と畜後の牛肉の変化と飼養管理が及ぼす影響について

枝肉見方・品質改善

Views: 997

  (2)異臭

フケ肉(PSE、むれ肉)の時間的延長線上にも可能性があるのは異臭です。

  • 異臭は枝肉内部でバクテリア(腸内細菌由来クロストリジウム)の繁殖によって、不快臭(スカトール等、糞便臭)が発生するだろうとされています。クロストリジウムの繁殖が顕著だと、外見は緑色(ボーンテイントbone taint)となります。緑色を呈する機序は、先述したとおり、肉に付着している乳酸菌が産生する過酸化水素によりさらにミオグロビンが酸化されコールミオグロビンCMbとなるためです。
  • クロストリジウムの繁殖は、と畜後の冷却速度が遅い場合に発生します。
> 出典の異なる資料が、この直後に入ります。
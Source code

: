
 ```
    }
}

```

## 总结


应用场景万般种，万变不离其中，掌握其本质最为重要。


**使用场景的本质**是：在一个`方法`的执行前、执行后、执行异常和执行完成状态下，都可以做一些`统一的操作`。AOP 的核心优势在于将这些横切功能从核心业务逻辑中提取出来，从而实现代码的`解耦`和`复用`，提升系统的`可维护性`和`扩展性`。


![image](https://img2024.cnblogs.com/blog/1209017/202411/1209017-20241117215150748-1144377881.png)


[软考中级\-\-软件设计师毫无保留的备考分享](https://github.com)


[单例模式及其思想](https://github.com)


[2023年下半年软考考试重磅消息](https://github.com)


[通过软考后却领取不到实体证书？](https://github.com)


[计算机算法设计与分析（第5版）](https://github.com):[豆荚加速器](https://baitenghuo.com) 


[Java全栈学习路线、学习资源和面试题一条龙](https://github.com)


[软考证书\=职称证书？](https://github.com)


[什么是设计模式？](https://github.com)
それは、と畜後の冷蔵庫内で枝肉に充分冷風が当たらなかったり、冷えづらいモモの部位の筋肉がさらに太かったり、さらにその部位の皮下脂肪が厚かったりすると「冷えづらさ」が促進されて、異臭発生の可能性が高くなります。また、まれに打撲等による炎症による発熱で発生することがあります。